* _What needs to be done_:
Tally the lines in the records below that contain "tabularx" and return only the result.

* _Input data_:
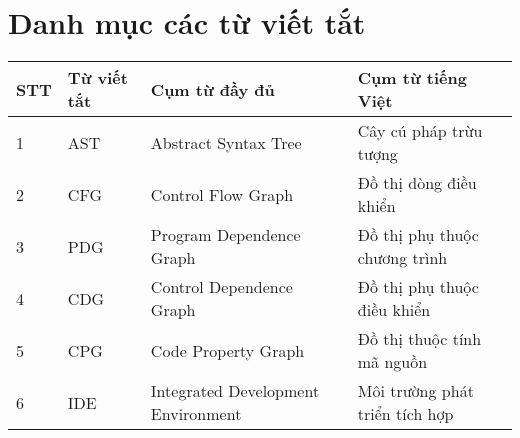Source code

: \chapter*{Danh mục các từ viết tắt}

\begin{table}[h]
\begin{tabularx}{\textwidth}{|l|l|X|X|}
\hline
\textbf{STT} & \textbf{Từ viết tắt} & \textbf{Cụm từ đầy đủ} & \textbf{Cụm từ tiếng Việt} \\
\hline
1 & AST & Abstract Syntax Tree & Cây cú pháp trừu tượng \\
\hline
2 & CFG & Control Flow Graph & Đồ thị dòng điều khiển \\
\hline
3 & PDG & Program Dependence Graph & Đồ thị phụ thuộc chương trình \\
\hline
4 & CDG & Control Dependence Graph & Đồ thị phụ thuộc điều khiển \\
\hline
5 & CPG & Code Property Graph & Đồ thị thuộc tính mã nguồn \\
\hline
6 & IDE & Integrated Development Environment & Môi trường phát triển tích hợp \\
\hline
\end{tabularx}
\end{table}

* _Exercise result_:
2